Les faits, comme je les ai vécus

René LEPAS avait alors 18 ans.

Ce jour là, le Frisco, un pétrolier italien, faisait escale au dépôt de Furt, pour y remplir ses soutes. À la nuit tombée la résistance s'empara sans difficultés de l'équipage qui fut emmené dans la commune voisine de Comps, où le commandant CAILLEUX, qui dirigeait ce groupe de FFI, avait une propriété.

Je n'ai connu cet évènement que le lendemain matin. Du même coup j'apprenais que le groupe, de FFI dont faisait partie entre autres Raymond GENTET, Jean DEJEAN et Raymond MAGNEN, était posté au "Chêne vert", qui domine Furt, pour surveiller le bateau. J'avais dix huit ans à l'époque et je décidais de les rejoindre pour leur porter à boire. Je restais avec eux une partie de la matinée.

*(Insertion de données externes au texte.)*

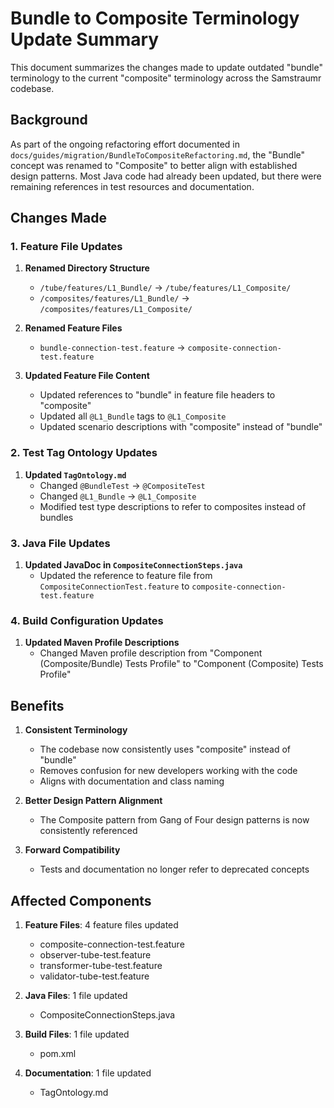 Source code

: # Bundle to Composite Terminology Update Summary

This document summarizes the changes made to update outdated "bundle" terminology to the current "composite" terminology across the Samstraumr codebase.

## Background

As part of the ongoing refactoring effort documented in `docs/guides/migration/BundleToCompositeRefactoring.md`, the "Bundle" concept was renamed to "Composite" to better align with established design patterns. Most Java code had already been updated, but there were remaining references in test resources and documentation.

## Changes Made

### 1. Feature File Updates

1. **Renamed Directory Structure**
   - `/tube/features/L1_Bundle/` → `/tube/features/L1_Composite/`
   - `/composites/features/L1_Bundle/` → `/composites/features/L1_Composite/`

2. **Renamed Feature Files**
   - `bundle-connection-test.feature` → `composite-connection-test.feature`

3. **Updated Feature File Content**
   - Updated references to "bundle" in feature file headers to "composite"
   - Updated all `@L1_Bundle` tags to `@L1_Composite`
   - Updated scenario descriptions with "composite" instead of "bundle"

### 2. Test Tag Ontology Updates

1. **Updated `TagOntology.md`**
   - Changed `@BundleTest` → `@CompositeTest`
   - Changed `@L1_Bundle` → `@L1_Composite`
   - Modified test type descriptions to refer to composites instead of bundles

### 3. Java File Updates

1. **Updated JavaDoc in `CompositeConnectionSteps.java`**
   - Updated the reference to feature file from `CompositeConnectionTest.feature` to `composite-connection-test.feature`

### 4. Build Configuration Updates

1. **Updated Maven Profile Descriptions**
   - Changed Maven profile description from "Component (Composite/Bundle) Tests Profile" to "Component (Composite) Tests Profile"

## Benefits

1. **Consistent Terminology**
   - The codebase now consistently uses "composite" instead of "bundle"
   - Removes confusion for new developers working with the code
   - Aligns with documentation and class naming

2. **Better Design Pattern Alignment**
   - The Composite pattern from Gang of Four design patterns is now consistently referenced

3. **Forward Compatibility**
   - Tests and documentation no longer refer to deprecated concepts

## Affected Components

1. **Feature Files**: 4 feature files updated
   - composite-connection-test.feature
   - observer-tube-test.feature
   - transformer-tube-test.feature
   - validator-tube-test.feature

2. **Java Files**: 1 file updated
   - CompositeConnectionSteps.java

3. **Build Files**: 1 file updated
   - pom.xml

4. **Documentation**: 1 file updated
   - TagOntology.md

Les allemands qui commençaient à se faire discrets sur la terre ferme, tenaient encore assez bien l'estuaire grâce à leur marine. Un bateau allemand, je pense que c'était un contre-torpilleur, se présenta à vitesse réduite. Il avait repéré le Frisco, sans équipage, amarré au caisson de Furt. Coincé dans l'étroit chenal de navigation qui longe l'île Verte il ne pouvait pas s'approcher du bateau vide. On le vit mettre à l'eau une embarcation avec quelques hommes à bord qui eurent tôt fait de rejoindre le pétrolier. Nous avons vite compris leur mission, ils étaient venus couler le navire.

Sur le pont du Frisco, les marins allemands étaient à portée de tir des FFI, postés juste au dessus. Fallait-il tirer pour pouvoir récupérer le Frisco tout en éliminant quelques allemands, ou ne pas tirer évitant ainsi la canonnade de riposte du contre-torpilleur sur Gauriac. Je me souviens d'une discussion serrée. Finalement l'avis du commandant Cailleux l'a emporté les FFI n'ont pas tiré. Le Frisco a coulé. Son épave est toujours là.

L'après Midi du même jour, ou le lendemain, je ne me souviens plus bien, les allemands ont évacué le dépôt de mines du Mugron.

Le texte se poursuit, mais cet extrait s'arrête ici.